AKRON, Ohio -- Income taxes could see a slight increase if voters give the OK.
Akron City Council unanimously passed legislation Monday night to place a 1/4% income tax increase on the upcoming November 7 ballot.
City officials say the hike would bring an estimated $16 million extra per year to support police.
“The revenue generated will help maintain current police and fire/EMS staffing levels and fund overdue investments in capital infrastructure and equipment,” according to a press release from city officials. “Immediate needs include replacing outdated police cruisers and crumbling fire stations and paving an additional 43 miles of Akron streets each year.”
Mayor Horrigan announced the proposal last month after nearly two years of community outreach and listening to residents’ needs and concerns.
“For years, the city has reduced personnel and consolidated services to save money, but after 36 years with no income tax increases for essential city services, and $15 million per year in lost tax-sharing from the State of Ohio, our community needs this increase now,” Councilwoman Margo Sommerville, chair of the Rules Committee said Monday.
If successful, the increase will be spent approximately equally between police, fire/EMS and roads.
“This proposal is fair. Workers in the highest income bracket will pay more, workers in lower income brackets will pay less, and those who are not working will not pay anything at all,” the City’s Director of Finance, Diane Miller-Dawson, said.
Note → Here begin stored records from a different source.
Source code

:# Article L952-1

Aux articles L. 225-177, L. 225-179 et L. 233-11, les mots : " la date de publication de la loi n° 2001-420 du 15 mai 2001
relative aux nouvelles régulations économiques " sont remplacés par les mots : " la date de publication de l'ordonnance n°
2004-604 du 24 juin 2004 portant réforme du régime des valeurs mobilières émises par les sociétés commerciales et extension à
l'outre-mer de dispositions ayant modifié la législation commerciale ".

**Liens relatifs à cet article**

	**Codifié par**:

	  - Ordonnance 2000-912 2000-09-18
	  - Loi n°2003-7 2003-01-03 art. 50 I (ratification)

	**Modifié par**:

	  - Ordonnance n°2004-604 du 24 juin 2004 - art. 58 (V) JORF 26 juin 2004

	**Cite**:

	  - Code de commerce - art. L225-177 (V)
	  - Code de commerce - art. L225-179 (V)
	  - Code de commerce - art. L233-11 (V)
The additional 1/4% income tax is not a property tax and will not affect retirement/pension income, social security or other government benefits.
If passed, this proposal would raise Akron’s income tax to 2.5%, consistent with cities like Cleveland, Columbus and Dayton. The cost of the additional 1/4% tax is $1.68/week, for a resident earning Akron’s median income of $35,000, according to Akron city officials.